──────── Input for this task

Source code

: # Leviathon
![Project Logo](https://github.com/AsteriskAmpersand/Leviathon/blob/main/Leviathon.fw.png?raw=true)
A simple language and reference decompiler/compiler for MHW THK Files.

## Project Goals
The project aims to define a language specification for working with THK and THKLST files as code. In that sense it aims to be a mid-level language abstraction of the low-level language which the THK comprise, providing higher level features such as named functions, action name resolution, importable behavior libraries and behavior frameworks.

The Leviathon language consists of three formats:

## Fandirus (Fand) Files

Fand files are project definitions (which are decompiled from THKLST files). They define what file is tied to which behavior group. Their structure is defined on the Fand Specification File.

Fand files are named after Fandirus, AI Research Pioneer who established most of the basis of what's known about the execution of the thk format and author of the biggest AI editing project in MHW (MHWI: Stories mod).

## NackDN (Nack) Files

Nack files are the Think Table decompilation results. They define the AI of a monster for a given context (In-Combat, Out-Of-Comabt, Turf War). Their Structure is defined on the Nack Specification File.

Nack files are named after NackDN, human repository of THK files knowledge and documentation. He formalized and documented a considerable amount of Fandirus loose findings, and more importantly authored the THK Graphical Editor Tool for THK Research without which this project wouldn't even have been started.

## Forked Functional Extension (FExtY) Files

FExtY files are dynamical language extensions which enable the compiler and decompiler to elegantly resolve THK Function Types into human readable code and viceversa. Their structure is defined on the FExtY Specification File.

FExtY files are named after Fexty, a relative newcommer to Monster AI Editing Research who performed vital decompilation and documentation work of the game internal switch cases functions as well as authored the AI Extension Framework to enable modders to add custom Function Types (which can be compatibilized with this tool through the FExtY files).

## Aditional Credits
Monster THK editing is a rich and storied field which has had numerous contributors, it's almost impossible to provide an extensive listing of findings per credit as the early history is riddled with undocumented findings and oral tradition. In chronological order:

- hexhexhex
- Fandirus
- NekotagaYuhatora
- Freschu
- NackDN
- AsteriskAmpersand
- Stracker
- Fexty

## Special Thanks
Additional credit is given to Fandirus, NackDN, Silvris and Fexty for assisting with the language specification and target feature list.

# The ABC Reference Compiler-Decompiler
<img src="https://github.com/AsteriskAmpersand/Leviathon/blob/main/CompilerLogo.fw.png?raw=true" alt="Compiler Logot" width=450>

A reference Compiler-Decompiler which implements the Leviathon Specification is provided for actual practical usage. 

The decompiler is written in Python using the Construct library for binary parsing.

────────────────
──────── Input for this task

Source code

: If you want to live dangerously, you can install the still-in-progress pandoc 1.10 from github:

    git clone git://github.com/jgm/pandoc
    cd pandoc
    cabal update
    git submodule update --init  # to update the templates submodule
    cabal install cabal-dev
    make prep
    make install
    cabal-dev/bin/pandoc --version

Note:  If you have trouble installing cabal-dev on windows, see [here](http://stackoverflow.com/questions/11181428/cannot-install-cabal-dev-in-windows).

────────────────

What is required:
Using the data above, extract exactly the lines from the one that holds "cabal-dev/bin/pandoc --version" to the one that holds "If you have", both ends included, and no others.

Task output:
    cabal-dev/bin/pandoc --version

Note:  If you have trouble installing cabal-dev on windows, see [here](http://stackoverflow.com/questions/11181428/cannot-install-cabal-dev-in-windows).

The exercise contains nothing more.